What the task requires
Restate word for word the line with "十、一般條款          A. 通知" and all lines after it; please stop only at the end of the listing below.

Data excerpts
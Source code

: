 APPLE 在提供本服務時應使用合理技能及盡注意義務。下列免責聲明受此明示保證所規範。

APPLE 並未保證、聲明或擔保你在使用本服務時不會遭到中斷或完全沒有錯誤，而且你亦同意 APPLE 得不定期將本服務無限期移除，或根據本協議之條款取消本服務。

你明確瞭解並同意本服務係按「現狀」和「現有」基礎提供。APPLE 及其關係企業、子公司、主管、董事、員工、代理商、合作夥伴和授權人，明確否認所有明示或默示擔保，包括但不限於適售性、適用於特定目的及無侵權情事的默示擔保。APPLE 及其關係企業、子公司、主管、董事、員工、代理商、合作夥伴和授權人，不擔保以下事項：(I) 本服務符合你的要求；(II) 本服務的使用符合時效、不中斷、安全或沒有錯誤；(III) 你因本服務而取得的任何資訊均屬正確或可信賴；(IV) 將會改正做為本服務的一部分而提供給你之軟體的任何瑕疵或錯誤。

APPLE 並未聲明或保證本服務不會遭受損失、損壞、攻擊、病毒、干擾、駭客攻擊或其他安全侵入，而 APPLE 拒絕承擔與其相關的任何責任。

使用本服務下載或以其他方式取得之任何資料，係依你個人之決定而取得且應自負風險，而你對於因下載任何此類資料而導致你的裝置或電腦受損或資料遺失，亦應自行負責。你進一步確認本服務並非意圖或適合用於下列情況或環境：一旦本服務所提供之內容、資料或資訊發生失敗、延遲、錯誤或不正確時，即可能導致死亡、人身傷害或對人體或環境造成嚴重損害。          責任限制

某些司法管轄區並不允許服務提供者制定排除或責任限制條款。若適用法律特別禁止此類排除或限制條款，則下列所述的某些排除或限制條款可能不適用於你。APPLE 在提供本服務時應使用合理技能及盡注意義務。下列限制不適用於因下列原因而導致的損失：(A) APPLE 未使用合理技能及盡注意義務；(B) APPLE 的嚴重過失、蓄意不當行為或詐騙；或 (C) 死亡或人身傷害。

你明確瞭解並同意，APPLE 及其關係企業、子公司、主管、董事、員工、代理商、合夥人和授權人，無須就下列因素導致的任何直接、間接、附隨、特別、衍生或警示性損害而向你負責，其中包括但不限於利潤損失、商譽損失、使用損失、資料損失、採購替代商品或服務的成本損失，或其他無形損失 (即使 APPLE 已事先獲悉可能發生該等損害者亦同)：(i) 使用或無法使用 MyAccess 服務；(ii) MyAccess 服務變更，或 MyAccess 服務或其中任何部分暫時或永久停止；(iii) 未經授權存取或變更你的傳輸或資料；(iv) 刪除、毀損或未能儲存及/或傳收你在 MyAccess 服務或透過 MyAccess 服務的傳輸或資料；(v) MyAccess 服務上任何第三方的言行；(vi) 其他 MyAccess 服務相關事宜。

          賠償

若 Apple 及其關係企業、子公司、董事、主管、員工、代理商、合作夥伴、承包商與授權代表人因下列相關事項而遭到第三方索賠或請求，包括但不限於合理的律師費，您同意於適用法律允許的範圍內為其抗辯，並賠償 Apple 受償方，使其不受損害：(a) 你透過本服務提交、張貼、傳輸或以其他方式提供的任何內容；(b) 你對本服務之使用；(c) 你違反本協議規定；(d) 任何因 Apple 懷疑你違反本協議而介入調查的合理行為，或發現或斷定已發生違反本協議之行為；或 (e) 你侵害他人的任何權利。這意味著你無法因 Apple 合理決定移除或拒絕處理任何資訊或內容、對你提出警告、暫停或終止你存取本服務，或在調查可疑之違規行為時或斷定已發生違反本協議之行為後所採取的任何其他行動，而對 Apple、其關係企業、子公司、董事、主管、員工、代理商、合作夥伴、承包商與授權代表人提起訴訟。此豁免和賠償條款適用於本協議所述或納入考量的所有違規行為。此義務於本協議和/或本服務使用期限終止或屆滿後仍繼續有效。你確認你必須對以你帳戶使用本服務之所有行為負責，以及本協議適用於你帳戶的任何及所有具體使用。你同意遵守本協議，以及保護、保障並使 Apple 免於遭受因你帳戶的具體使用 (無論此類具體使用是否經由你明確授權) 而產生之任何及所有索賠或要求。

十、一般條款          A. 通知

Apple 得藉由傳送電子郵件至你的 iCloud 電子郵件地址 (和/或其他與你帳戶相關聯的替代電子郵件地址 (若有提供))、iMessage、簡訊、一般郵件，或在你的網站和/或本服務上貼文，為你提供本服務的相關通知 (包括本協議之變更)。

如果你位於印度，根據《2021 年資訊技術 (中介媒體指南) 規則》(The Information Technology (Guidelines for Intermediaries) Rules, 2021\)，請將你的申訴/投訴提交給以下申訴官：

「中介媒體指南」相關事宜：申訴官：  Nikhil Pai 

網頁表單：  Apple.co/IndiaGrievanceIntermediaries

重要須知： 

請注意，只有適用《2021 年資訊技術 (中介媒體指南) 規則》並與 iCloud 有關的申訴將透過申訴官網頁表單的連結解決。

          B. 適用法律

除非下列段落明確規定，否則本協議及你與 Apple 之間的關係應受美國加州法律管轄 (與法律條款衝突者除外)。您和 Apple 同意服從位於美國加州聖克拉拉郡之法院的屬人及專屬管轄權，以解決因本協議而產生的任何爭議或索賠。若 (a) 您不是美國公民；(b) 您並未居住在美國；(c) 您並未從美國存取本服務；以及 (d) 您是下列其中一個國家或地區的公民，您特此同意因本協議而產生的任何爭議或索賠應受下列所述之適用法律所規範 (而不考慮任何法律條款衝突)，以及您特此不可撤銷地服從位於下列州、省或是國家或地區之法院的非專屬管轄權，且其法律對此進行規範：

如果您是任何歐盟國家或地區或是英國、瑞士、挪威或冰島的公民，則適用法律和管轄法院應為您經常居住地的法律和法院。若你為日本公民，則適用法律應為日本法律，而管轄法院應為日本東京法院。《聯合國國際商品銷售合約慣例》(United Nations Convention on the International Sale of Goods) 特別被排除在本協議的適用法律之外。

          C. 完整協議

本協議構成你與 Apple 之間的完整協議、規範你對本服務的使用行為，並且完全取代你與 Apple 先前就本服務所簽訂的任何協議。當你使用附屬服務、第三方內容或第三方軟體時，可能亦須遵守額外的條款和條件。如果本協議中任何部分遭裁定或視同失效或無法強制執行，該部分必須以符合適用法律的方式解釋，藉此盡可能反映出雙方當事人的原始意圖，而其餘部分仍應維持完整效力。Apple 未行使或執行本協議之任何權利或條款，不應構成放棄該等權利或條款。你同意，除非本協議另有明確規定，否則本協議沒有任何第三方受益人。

Exercise solution
十、一般條款          A. 通知

Apple 得藉由傳送電子郵件至你的 iCloud 電子郵件地址 (和/或其他與你帳戶相關聯的替代電子郵件地址 (若有提供))、iMessage、簡訊、一般郵件，或在你的網站和/或本服務上貼文，為你提供本服務的相關通知 (包括本協議之變更)。

如果你位於印度，根據《2021 年資訊技術 (中介媒體指南) 規則》(The Information Technology (Guidelines for Intermediaries) Rules, 2021\)，請將你的申訴/投訴提交給以下申訴官：

「中介媒體指南」相關事宜：申訴官：  Nikhil Pai 

網頁表單：  Apple.co/IndiaGrievanceIntermediaries

重要須知： 

請注意，只有適用《2021 年資訊技術 (中介媒體指南) 規則》並與 iCloud 有關的申訴將透過申訴官網頁表單的連結解決。

          B. 適用法律

除非下列段落明確規定，否則本協議及你與 Apple 之間的關係應受美國加州法律管轄 (與法律條款衝突者除外)。您和 Apple 同意服從位於美國加州聖克拉拉郡之法院的屬人及專屬管轄權，以解決因本協議而產生的任何爭議或索賠。若 (a) 您不是美國公民；(b) 您並未居住在美國；(c) 您並未從美國存取本服務；以及 (d) 您是下列其中一個國家或地區的公民，您特此同意因本協議而產生的任何爭議或索賠應受下列所述之適用法律所規範 (而不考慮任何法律條款衝突)，以及您特此不可撤銷地服從位於下列州、省或是國家或地區之法院的非專屬管轄權，且其法律對此進行規範：

如果您是任何歐盟國家或地區或是英國、瑞士、挪威或冰島的公民，則適用法律和管轄法院應為您經常居住地的法律和法院。若你為日本公民，則適用法律應為日本法律，而管轄法院應為日本東京法院。《聯合國國際商品銷售合約慣例》(United Nations Convention on the International Sale of Goods) 特別被排除在本協議的適用法律之外。

          C. 完整協議

本協議構成你與 Apple 之間的完整協議、規範你對本服務的使用行為，並且完全取代你與 Apple 先前就本服務所簽訂的任何協議。當你使用附屬服務、第三方內容或第三方軟體時，可能亦須遵守額外的條款和條件。如果本協議中任何部分遭裁定或視同失效或無法強制執行，該部分必須以符合適用法律的方式解釋，藉此盡可能反映出雙方當事人的原始意圖，而其餘部分仍應維持完整效力。Apple 未行使或執行本協議之任何權利或條款，不應構成放棄該等權利或條款。你同意，除非本協議另有明確規定，否則本協議沒有任何第三方受益人。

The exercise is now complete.